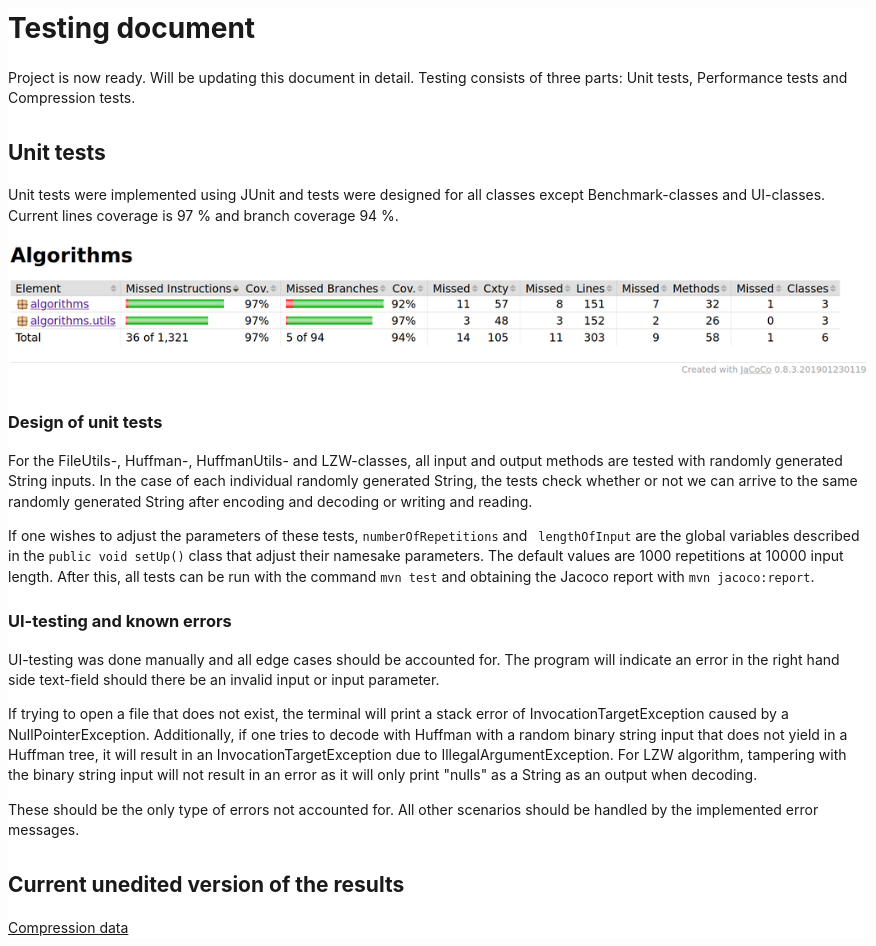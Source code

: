 # Testing document

Project is now ready. Will be updating this document in detail. Testing consists of three parts: Unit tests, Performance tests and Compression tests. 

## Unit tests

Unit tests were implemented using JUnit and tests were designed for all classes except Benchmark-classes and UI-classes. 
Current lines coverage is 97 % and branch coverage 94 %.

<img src="https://github.com/limi96/compression-algorithm/blob/master/Documentation/pictures/jacococoverage.png">

### Design of unit tests 

For the FileUtils-, Huffman-, HuffmanUtils- and LZW-classes, all input and output methods are tested with randomly generated String inputs. In the case of each individual randomly generated String, the tests check whether or not we can arrive to the same randomly generated String after encoding and decoding or writing and reading. 

If one wishes to adjust the parameters of these tests, ```numberOfRepetitions``` and ``` lengthOfInput``` are the global variables described in the ```public void setUp()``` class that adjust their namesake parameters. The default values are 1000 repetitions at 10000 input length. After this, all tests can be run with the command ```mvn test``` and obtaining the Jacoco report with ```mvn jacoco:report```. 

### UI-testing and known errors

UI-testing was done manually and all edge cases should be accounted for. The program will indicate an error in the right hand side text-field should there be an invalid input or input parameter. 

If trying to open a file that does not exist, the terminal will print a stack error of InvocationTargetException caused by a NullPointerException. Additionally, if one tries to decode with Huffman with a random binary string input that does not yield in a Huffman tree, it will result in an InvocationTargetException due to IllegalArgumentException. For LZW algorithm, tampering with the binary string input will not result in an error as it will only print "nulls" as a String as an output when decoding. 

These should be the only type of errors not accounted for. All other scenarios should be handled by the implemented error messages. 

## Current unedited version of the results

[Compression data](https://github.com/limi96/compression-algorithm/blob/master/Documentation/pictures/Compression%20data.txt)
========================================================================
PROBLEM DETAILS:
Transcribe each line of the data above, unaltered, from the one where "Unit tests were" appears to the one where "### Design of unit tests" appears, inclusive of both.

RESULT OF THE TASK:
Unit tests were implemented using JUnit and tests were designed for all classes except Benchmark-classes and UI-classes. 
Current lines coverage is 97 % and branch coverage 94 %.

<img src="https://github.com/limi96/compression-algorithm/blob/master/Documentation/pictures/jacococoverage.png">

### Design of unit tests 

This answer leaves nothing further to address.